The Beijing-based company raised $4.4 billion from its IPO of about 317 million ADS, or about 10 percent more than originally planned, according to an updated filing.

That made it the second-largest US listing by a Chinese company on record, after Alibaba Group Holding Ltd.

But experts said the listing size is lower than what some people had expected, suggesting the company may have faced some challenges, and might even encounter regulatory risks, going forward.

Shen Meng, director of boutique investment bank Chanson and Co, said Didi has a dominant presence in China's ride-hailing market.

But it faces risks such as stricter regulations, and the competition is also intensifying, given the rise of ride-hailing services offered by Chinese carmakers, Shen said.

Didi's IPO followed a strong revenue performance in the first quarter of this year, with ride-hailing services resuming their operations against a background of a receding COVID-19 pandemic.

Its revenue more than doubled to 42.2 billion yuan ($6.53 billion) in the first three months of this year from 20.5 billion yuan a year earlier. More importantly, it reported a profit of $95 million in the period, marking progress for Didi which had historically been unprofitable.

Didi, which was founded in 2012, said in its IPO prospectus that it has 493 million annual active riders, and 41 million average daily transactions. It began expanding internationally in 2018, and the company now operates in 14 countries outside of China, including Brazil and Mexico.

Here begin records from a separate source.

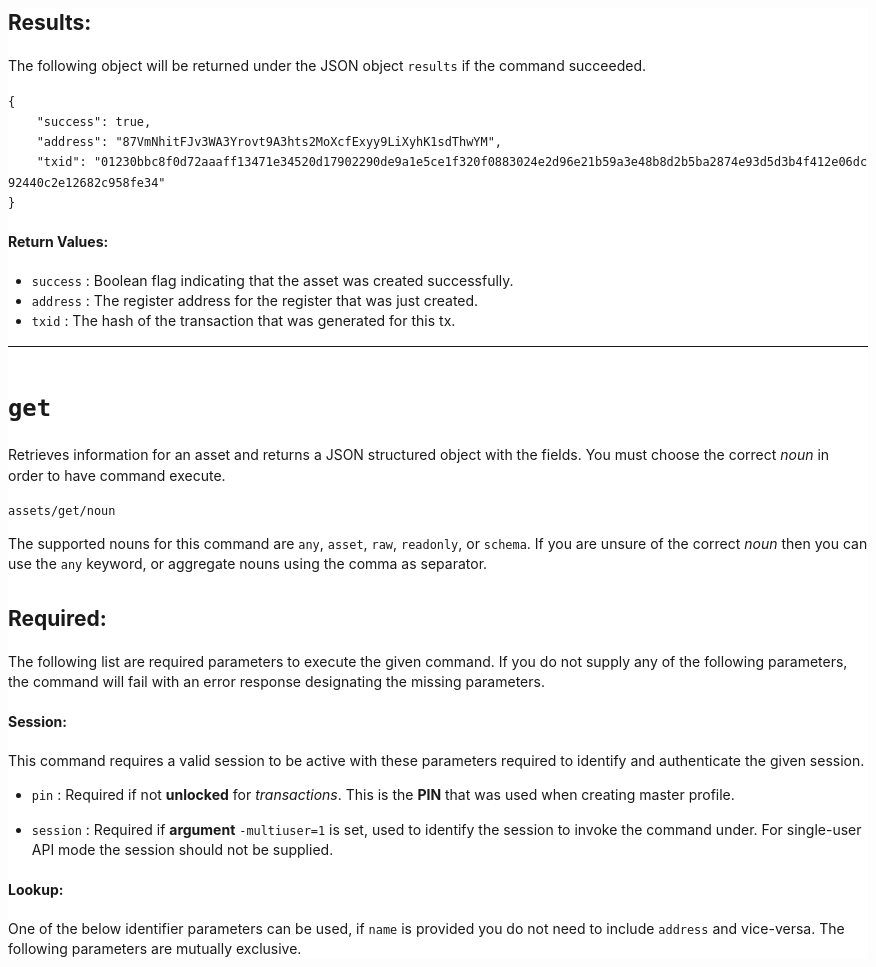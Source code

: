 ## **Results:**

The following object will be returned under the JSON object `results` if the command succeeded.

```
{
    "success": true,
    "address": "87VmNhitFJv3WA3Yrovt9A3hts2MoXcfExyy9LiXyhK1sdThwYM",
    "txid": "01230bbc8f0d72aaaff13471e34520d17902290de9a1e5ce1f320f0883024e2d96e21b59a3e48b8d2b5ba2874e93d5d3b4f412e06dc92440c2e12682c958fe34"
}
```

#### Return Values:

- `success` : Boolean flag indicating that the asset was created successfully.
- `address` : The register address for the register that was just created.
- `txid` : The hash of the transaction that was generated for this tx.

-----------------------------------

# <a name="get"></a> `get`

Retrieves information for an asset and returns a JSON structured object with the fields. You must choose the correct *noun* in order to have command execute.

```
assets/get/noun
```

The supported nouns for this command are `any`, `asset`, `raw`, `readonly`, or `schema`. If you are unsure of the correct *noun* then you can use the `any` keyword, or aggregate nouns using the comma as separator.

## **Required:**

The following list are required parameters to execute the given command. If you do not supply any of the following parameters, the command will fail with an error response designating the missing parameters.

#### Session:

This command requires a valid session to be active with these parameters required to identify and authenticate the given session.

- `pin` : Required if not **unlocked** for *transactions*. This is the **PIN** that was used when creating master profile.

- `session` : Required if **argument** `-multiuser=1` is set, used to identify the session to invoke the command under. For single-user API mode the session should not be supplied.

#### Lookup:

One of the below identifier parameters can be used, if `name` is provided you do not need to include `address` and vice-versa. The following parameters are mutually exclusive.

Didi said it will invest approximately 30 percent of the proceeds raised from the IPO to boost its technological capabilities, including shared mobility, electric vehicles and autonomous driving technologies.

About another 30 percent will be used to grow its presence in international markets, and 20 percent in introducing new products and expanding existing offerings for consumers, Didi's prospectus said.

Cheng Wei, founder and CEO of Didi, said in 2020 that in the next 10 years, Didi will optimize software and hardware simultaneously and rapidly iterate products and services, with the aim of achieving fully autonomous driving by 2030.

Gu Dasong, executive director of transportation and development research center at Southeast University, said it will still take time for Didi to further improve its profitability while maintaining steady growth; and in the international market, it has to compete with the likes of Uber.

Didi is the latest big-ticket Chinese corporate to have listed in the US stock market bucking the recent trend of some US-listed Chinese firms delisting to return home to list on domestic bourses instead.

This year, like Didi, 28 other Chinese firms have made US IPOs, and raised $7.6 billion in the first six months, according to Refinitiv data.